Eric Holder on his opposition to voting restrictions: ‘We should be energized, galvanized, motivated’
From Texas Standard:
Once a decade, the U.S. Census provides the population counts that each state uses to redraw electoral boundaries. How these boundaries are drawn is usually determined by the political party that holds power in the state legislature. The Texas redistribution process, which will begin soon, has caught the attention of former Attorney General Eric Holder, who held the post during the Obama administration. He is also concerned about legislation that adds new regulations to the voting process in the state.
Holder is chairman of the National Democratic Redistribution Committee. He told Texas Standard his desire to work on redistribution issues grew out of how the process unfolded in 2011 when he said Republicans had used electoral cards to benefit their candidates. He cites a Princeton University study which found that gerrymandering in 2011 was “the worst in half a century.” Holder says his goal is to encourage a fair process that doesn’t give either party undue influence.
Texas won two congressional seats in the 2020 census. Holder says the demographics of the growing population that brought those seats to Texas should be reflected in the way the maps are drawn.
“These two new seats should at least, at a minimum, be competitive for Democrats,” Holder said. “But I think we’ve seen Republicans not really caring about fairness; they are concerned about gaining and retaining power.”
Holder calls the Republican election law changes passed during the current legislative session “anti-voter provisions.” He says they’re a preview of what to expect during the redistribution process, which is likely to begin in the fall.

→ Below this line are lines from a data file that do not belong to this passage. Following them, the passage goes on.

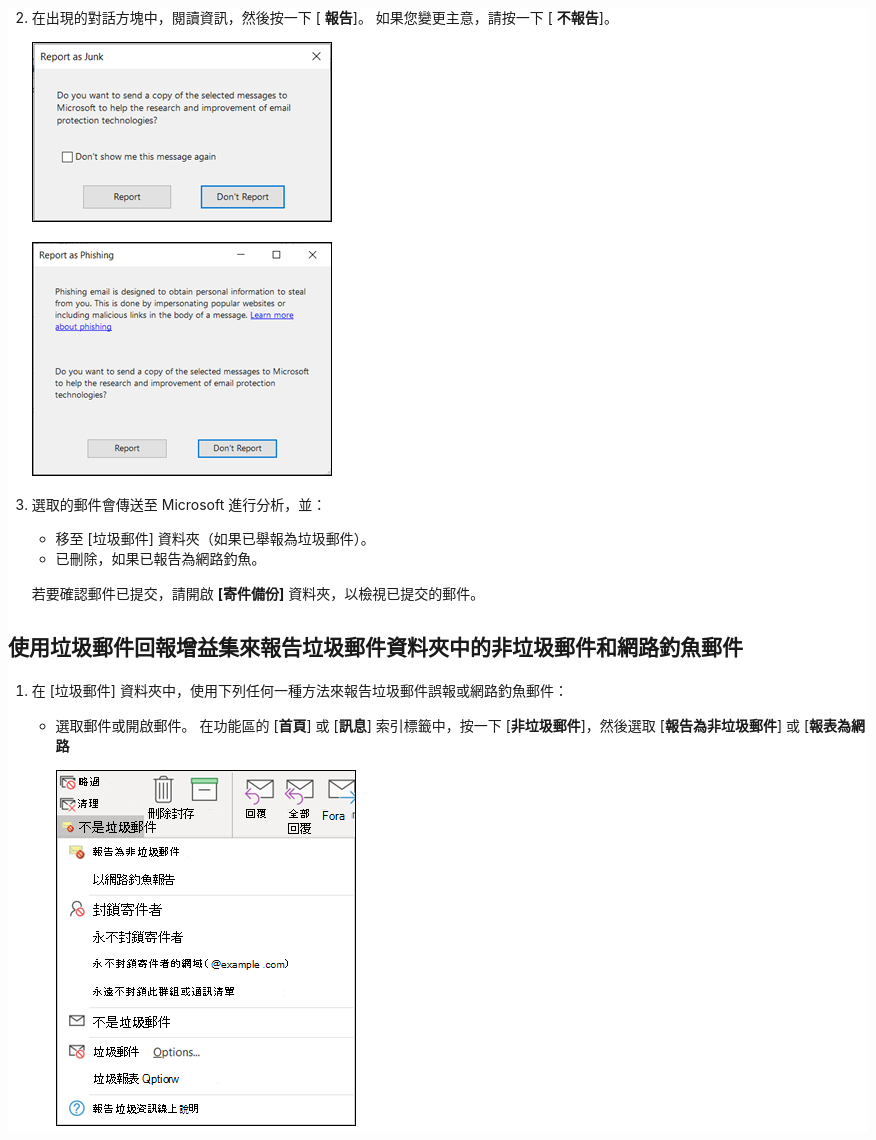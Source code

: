 2. 在出現的對話方塊中，閱讀資訊，然後按一下 [ **報告**]。 如果您變更主意，請按一下 [ **不報告**]。

   ![報告為垃圾郵件對話方塊](../../media/junk-email-reporting-report-as-junk-dialog.png)

   ![報告為網路釣魚對話方塊](../../media/junk-email-reporting-report-as-phishing-dialog.png)

3. 選取的郵件會傳送至 Microsoft 進行分析，並：

   - 移至 [垃圾郵件] 資料夾（如果已舉報為垃圾郵件）。
   - 已刪除，如果已報告為網路釣魚。

   若要確認郵件已提交，請開啟 **[寄件備份]** 資料夾，以檢視已提交的郵件。

## <a name="use-the-junk-email-reporting-add-in-to-report-non-spam-and-phishing-messages-from-the-junk-email-folder"></a>使用垃圾郵件回報增益集來報告垃圾郵件資料夾中的非垃圾郵件和網路釣魚郵件

1. 在 [垃圾郵件] 資料夾中，使用下列任何一種方法來報告垃圾郵件誤報或網路釣魚郵件：

   - 選取郵件或開啟郵件。 在功能區的 [**首頁**] 或 [**訊息**] 索引標籤中，按一下 [**非垃圾郵件**]，然後選取 [**報告為非垃圾郵件**] 或 [**報表為網路**

     ![從 [垃圾郵件] 資料夾中的功能區報告不是垃圾郵件或網路釣魚電子郵件](../../media/junk-email-reporting-junk-folder-ribbon.png)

He says the provisions included in Senate Bills 6 and 7, which their authors say strengthen electoral security, were created in response to false allegations of fraud by former President Donald Trump in the 2020 election. Other Republican-led states, including Georgia, have enacted tough new voting restrictions.

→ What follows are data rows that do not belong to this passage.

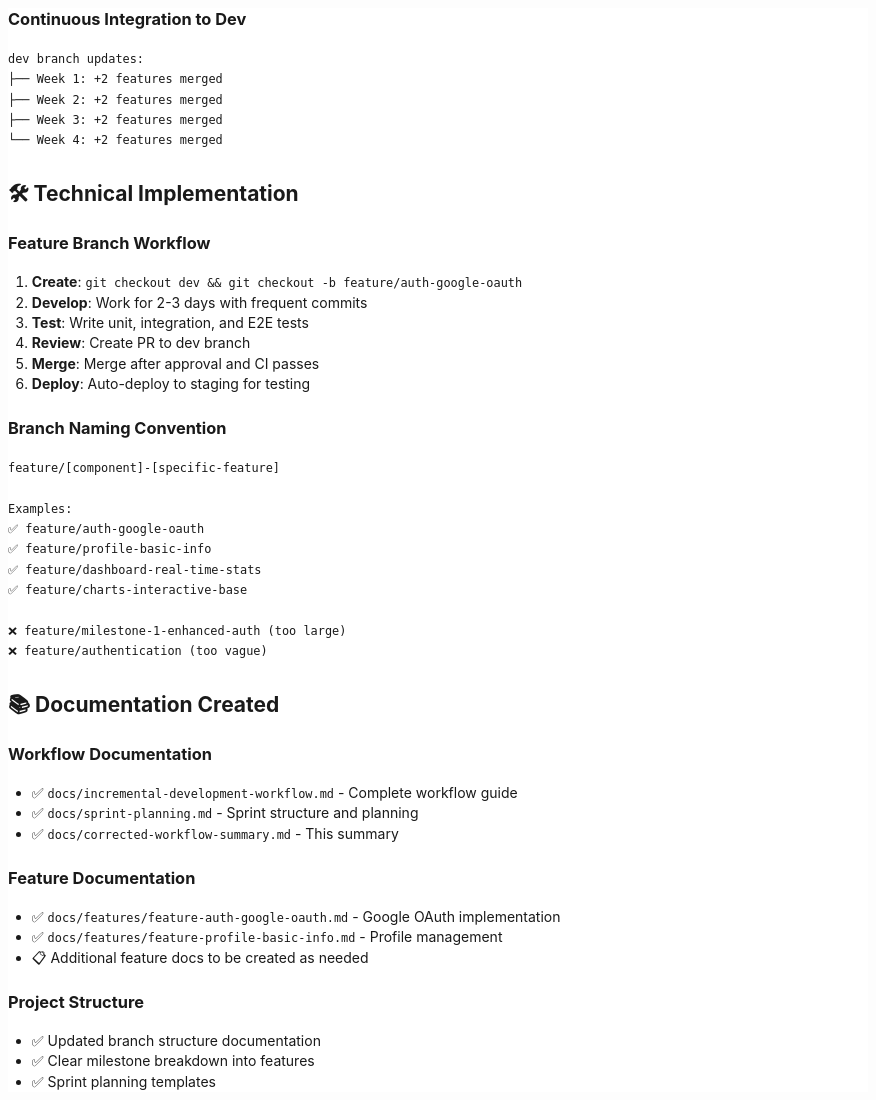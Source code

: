 ### Continuous Integration to Dev
```
dev branch updates:
├── Week 1: +2 features merged
├── Week 2: +2 features merged
├── Week 3: +2 features merged
└── Week 4: +2 features merged
```

## 🛠 **Technical Implementation**

### Feature Branch Workflow
1. **Create**: `git checkout dev && git checkout -b feature/auth-google-oauth`
2. **Develop**: Work for 2-3 days with frequent commits
3. **Test**: Write unit, integration, and E2E tests
4. **Review**: Create PR to dev branch
5. **Merge**: Merge after approval and CI passes
6. **Deploy**: Auto-deploy to staging for testing

### Branch Naming Convention
```
feature/[component]-[specific-feature]

Examples:
✅ feature/auth-google-oauth
✅ feature/profile-basic-info
✅ feature/dashboard-real-time-stats
✅ feature/charts-interactive-base

❌ feature/milestone-1-enhanced-auth (too large)
❌ feature/authentication (too vague)
```

## 📚 **Documentation Created**

### Workflow Documentation
- ✅ `docs/incremental-development-workflow.md` - Complete workflow guide
- ✅ `docs/sprint-planning.md` - Sprint structure and planning
- ✅ `docs/corrected-workflow-summary.md` - This summary

### Feature Documentation
- ✅ `docs/features/feature-auth-google-oauth.md` - Google OAuth implementation
- ✅ `docs/features/feature-profile-basic-info.md` - Profile management
- 📋 Additional feature docs to be created as needed

### Project Structure
- ✅ Updated branch structure documentation
- ✅ Clear milestone breakdown into features
- ✅ Sprint planning templates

“Republicans are pushing these bills under the false pretense that elections are not safe or not safe,” Holder said. “This is absurd, period.”
Mr. Holder says Texas electoral districts are already some of the most popular in the country and the state has continued to pass laws that create barriers to voting.

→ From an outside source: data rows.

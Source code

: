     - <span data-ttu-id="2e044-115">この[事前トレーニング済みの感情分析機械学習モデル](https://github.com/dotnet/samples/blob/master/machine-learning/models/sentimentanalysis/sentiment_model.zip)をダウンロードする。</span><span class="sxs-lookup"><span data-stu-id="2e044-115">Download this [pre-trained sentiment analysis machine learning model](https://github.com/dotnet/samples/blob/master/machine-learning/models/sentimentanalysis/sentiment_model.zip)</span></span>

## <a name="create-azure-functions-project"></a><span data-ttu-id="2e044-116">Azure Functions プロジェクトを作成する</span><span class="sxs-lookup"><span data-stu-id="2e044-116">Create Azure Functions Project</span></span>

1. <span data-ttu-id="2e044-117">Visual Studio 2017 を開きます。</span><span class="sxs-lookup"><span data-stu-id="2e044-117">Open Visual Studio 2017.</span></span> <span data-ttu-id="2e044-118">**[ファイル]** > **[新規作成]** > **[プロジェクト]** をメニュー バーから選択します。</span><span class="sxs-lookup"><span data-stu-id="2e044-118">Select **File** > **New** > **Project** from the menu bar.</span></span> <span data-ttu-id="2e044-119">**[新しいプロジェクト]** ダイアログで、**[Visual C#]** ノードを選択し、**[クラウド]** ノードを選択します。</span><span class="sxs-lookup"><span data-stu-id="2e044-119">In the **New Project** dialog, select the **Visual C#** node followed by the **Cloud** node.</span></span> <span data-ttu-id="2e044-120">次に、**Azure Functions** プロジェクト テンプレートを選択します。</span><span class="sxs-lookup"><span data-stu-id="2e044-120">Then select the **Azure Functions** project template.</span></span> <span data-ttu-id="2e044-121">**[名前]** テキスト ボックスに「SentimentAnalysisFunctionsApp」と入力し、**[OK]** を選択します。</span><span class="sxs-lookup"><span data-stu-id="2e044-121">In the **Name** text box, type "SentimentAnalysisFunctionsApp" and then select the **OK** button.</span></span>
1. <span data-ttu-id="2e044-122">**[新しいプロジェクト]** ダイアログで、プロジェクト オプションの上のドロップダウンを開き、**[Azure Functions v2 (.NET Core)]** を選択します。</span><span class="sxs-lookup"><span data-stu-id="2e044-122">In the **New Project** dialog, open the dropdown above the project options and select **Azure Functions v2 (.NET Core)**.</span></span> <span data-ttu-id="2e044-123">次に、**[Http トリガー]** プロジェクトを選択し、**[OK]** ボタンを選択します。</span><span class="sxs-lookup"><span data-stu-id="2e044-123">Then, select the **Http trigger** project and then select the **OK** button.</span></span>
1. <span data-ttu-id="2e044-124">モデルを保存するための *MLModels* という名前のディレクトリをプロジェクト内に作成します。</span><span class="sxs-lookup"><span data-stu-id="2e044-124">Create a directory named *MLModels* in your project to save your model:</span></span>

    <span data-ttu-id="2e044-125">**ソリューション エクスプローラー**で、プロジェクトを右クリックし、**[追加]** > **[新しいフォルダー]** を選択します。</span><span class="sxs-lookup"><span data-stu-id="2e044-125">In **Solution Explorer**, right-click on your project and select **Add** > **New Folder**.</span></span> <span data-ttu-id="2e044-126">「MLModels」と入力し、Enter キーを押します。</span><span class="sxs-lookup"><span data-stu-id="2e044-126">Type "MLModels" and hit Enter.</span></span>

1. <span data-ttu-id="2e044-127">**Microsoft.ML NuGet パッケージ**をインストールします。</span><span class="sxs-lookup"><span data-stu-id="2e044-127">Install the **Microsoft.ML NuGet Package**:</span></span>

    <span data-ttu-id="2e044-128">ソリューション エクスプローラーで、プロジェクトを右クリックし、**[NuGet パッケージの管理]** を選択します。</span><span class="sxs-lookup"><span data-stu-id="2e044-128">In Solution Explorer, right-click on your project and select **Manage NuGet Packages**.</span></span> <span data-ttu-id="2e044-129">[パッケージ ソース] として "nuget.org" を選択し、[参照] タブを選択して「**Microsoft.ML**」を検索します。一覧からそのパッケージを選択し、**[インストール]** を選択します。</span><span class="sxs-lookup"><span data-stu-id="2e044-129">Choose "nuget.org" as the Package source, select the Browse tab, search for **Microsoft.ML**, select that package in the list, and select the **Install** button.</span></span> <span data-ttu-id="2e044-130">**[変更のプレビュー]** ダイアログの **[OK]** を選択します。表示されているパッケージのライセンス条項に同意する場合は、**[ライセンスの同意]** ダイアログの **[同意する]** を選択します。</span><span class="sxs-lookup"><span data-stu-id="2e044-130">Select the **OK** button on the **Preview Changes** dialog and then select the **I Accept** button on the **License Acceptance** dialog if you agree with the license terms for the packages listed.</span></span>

“The combination of this voter suppression and gerrymandering is something incredibly undemocratic and incompatible with who we claim to be as a nation,” Holder said.
Holder says voters often ignore the direct link between gerrymandering – attracting districts to favor the ruling party, even as districts divide communities and ignore geographic boundaries – and issues many care about. He cites reproductive rights, the expansion of Medicaid, and criminal justice reform as examples, all of the problems Democrats have led over the years.
Districts designed to protect those with legislative power may prevent the adoption of policies that the majority of voters prefer, Holder says, because elected officials do not need to deal with voters who are not. agree with them. In Texas, it looks like Republicans are drawing boundaries that isolate them from dealing with an increasingly diverse electorate that leans Democratic.
“[Republicans] have a more tenuous hold over the majority in the state. But instead of changing their policies to appeal to what is clearly a changing electorate in Texas, they are doubling down. “
He says voters who want more choice should get involved.
“We need to be energized, galvanized, motivated to fight against these efforts,” Holder said.